EXERCISE DIRECTIONS
Find the line that contains "In fact, a random", then repeat it and each line after it to the end of the records, exactly.

RECORDS PROVIDED

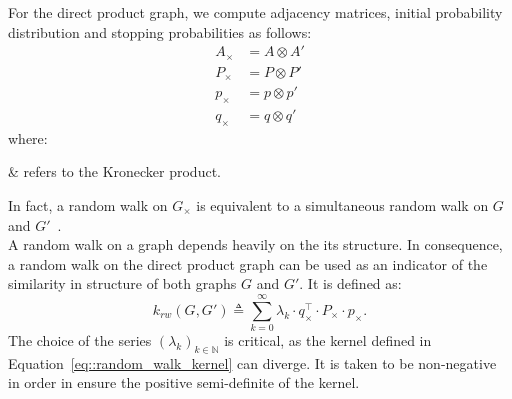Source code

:                 For the direct product graph, we compute adjacency matrices, initial probability distribution and stopping probabilities as follows:
                \begin{align}
                    \label{eq::direct_product_graph_walk}
                    A_{\times} &= A \otimes A'\\
                    P_{\times} &= P \otimes P'\\
                    p_{\times} &= p \otimes p'\\
                    q_{\times} &= q \otimes q'
                \end{align}
                where:
                \begin{conditions}
                    \otimes & refers to the Kronecker product.
                \end{conditions}
                In fact, a random walk on $G_{\times}$ is equivalent to a simultaneous random walk on $G$ and $G'$~\parencite{hammack2011handbook}.\\

                A random walk on a graph depends heavily on the its structure.
                In consequence, a random walk on the direct product graph can be used as an indicator of the similarity in structure of both graphs $G$ and $G'$.
                It is defined as:
                \begin{equation}
                    \label{eq::random_walk_kernel}
                    k_{rw}(G, G') \triangleq \sum_{k=0}^\infty \lambda_k \cdot q_{\times}^\intercal\cdot P_{\times}\cdot p_{\times}.
                \end{equation}
                The choice of the series $\left(\lambda_k\right)_{k\in \mathbb{N}}$ is critical, as the kernel defined in Equation~\ref{eq::random_walk_kernel} can diverge.
                It is taken to be non-negative in order in ensure the positive semi-definite of the kernel.\\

SOLVED PROBLEM
                In fact, a random walk on $G_{\times}$ is equivalent to a simultaneous random walk on $G$ and $G'$~\parencite{hammack2011handbook}.\\

                A random walk on a graph depends heavily on the its structure.
                In consequence, a random walk on the direct product graph can be used as an indicator of the similarity in structure of both graphs $G$ and $G'$.
                It is defined as:
                \begin{equation}
                    \label{eq::random_walk_kernel}
                    k_{rw}(G, G') \triangleq \sum_{k=0}^\infty \lambda_k \cdot q_{\times}^\intercal\cdot P_{\times}\cdot p_{\times}.
                \end{equation}
                The choice of the series $\left(\lambda_k\right)_{k\in \mathbb{N}}$ is critical, as the kernel defined in Equation~\ref{eq::random_walk_kernel} can diverge.
                It is taken to be non-negative in order in ensure the positive semi-definite of the kernel.\\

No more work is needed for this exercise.